Work to be completed: Exactly as written, transcribe the data from its opening line through the line containing "In this section, the". Leave every picture out.

[[ Data records, beginning ]]

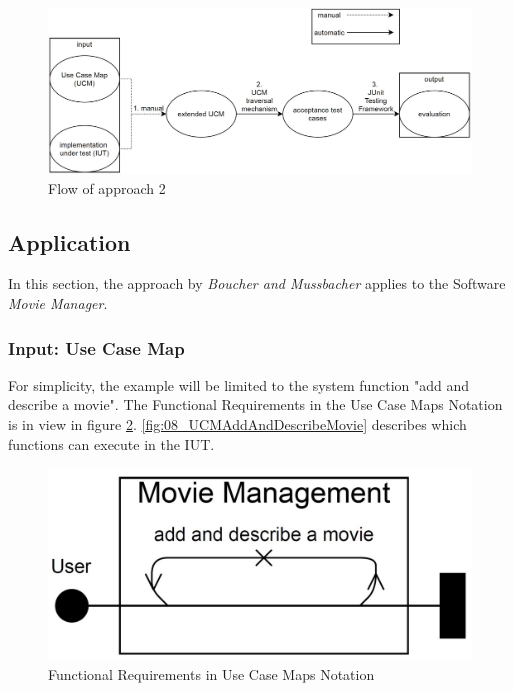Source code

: \begin{figure}[h]
	\centering
	\includegraphics[scale=0.4]{../images/08/08_controllFlow2.jpg} 
	\caption{Flow of approach 2}
	\label{fig:08_flowOf2}
\end{figure}
\subsection{Application}

In this section, the approach by \textit{Boucher and Mussbacher} applies to the Software \textit{Movie Manager}.

\subsubsection{Input: Use Case Map}

For simplicity, the example will be limited to the system function "add and describe a movie". The Functional Requirements in the Use Case Maps Notation is in view in figure \ref{fig:08_UCMAddAndDescribeMovie}. \autoref{fig:08_UCMAddAndDescribeMovie} describes which functions can execute in the IUT.

\begin{figure}[h]
	\centering
	\includegraphics[scale=0.3]{../images/08/08_UCMAddAndDescribeMovie.jpg} 
	\caption{Functional Requirements in Use Case Maps Notation}
	\label{fig:08_UCMAddAndDescribeMovie}
\end{figure}
\newpage
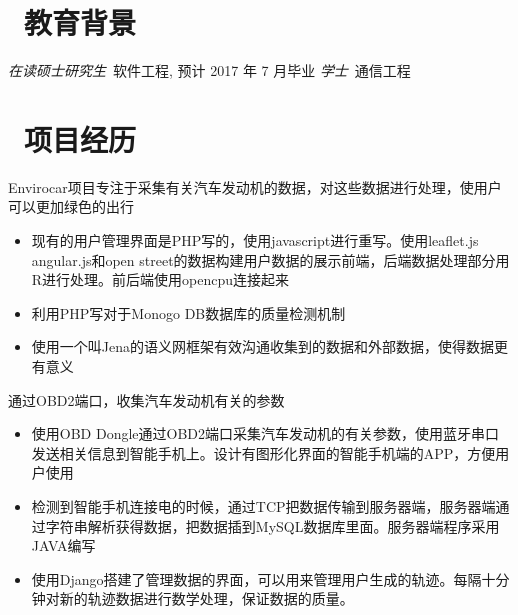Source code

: \documentclass{resume}
\begin{document}


 
\section{\faGraduationCap\  教育背景}
\textit{在读硕士研究生}\ 软件工程, 预计 2017 年 7 月毕业
\textit{学士}\ 通信工程

\section{\faUsers\ 项目经历}
Envirocar项目专注于采集有关汽车发动机的数据，对这些数据进行处理，使用户可以更加绿色的出行
\begin{itemize}
  \item 现有的用户管理界面是PHP写的，使用javascript进行重写。使用leaflet.js angular.js和open street的数据构建用户数据的展示前端，后端数据处理部分用R进行处理。前后端使用opencpu连接起来
  \item 利用PHP写对于Monogo DB数据库的质量检测机制
  \item 使用一个叫Jena的语义网框架有效沟通收集到的数据和外部数据，使得数据更有意义
\end{itemize}

\begin{onehalfspacing}
通过OBD2端口，收集汽车发动机有关的参数
\begin{itemize}
  \item 使用OBD Dongle通过OBD2端口采集汽车发动机的有关参数，使用蓝牙串口发送相关信息到智能手机上。设计有图形化界面的智能手机端的APP，方便用户使用
  \item 检测到智能手机连接电的时候，通过TCP把数据传输到服务器端，服务器端通过字符串解析获得数据，把数据插到MySQL数据库里面。服务器端程序采用JAVA编写
  \item 使用Django搭建了管理数据的界面，可以用来管理用户生成的轨迹。每隔十分钟对新的轨迹数据进行数学处理，保证数据的质量。
\end{itemize}
\end{onehalfspacing}
\end{document}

[[ Data records, end ]]

Solution to this exercise:
Source code

: \begin{figure}[h]
	\centering
	\includegraphics[scale=0.4]{../images/08/08_controllFlow2.jpg} 
	\caption{Flow of approach 2}
	\label{fig:08_flowOf2}
\end{figure}
\subsection{Application}

In this section, the approach by \textit{Boucher and Mussbacher} applies to the Software \textit{Movie Manager}.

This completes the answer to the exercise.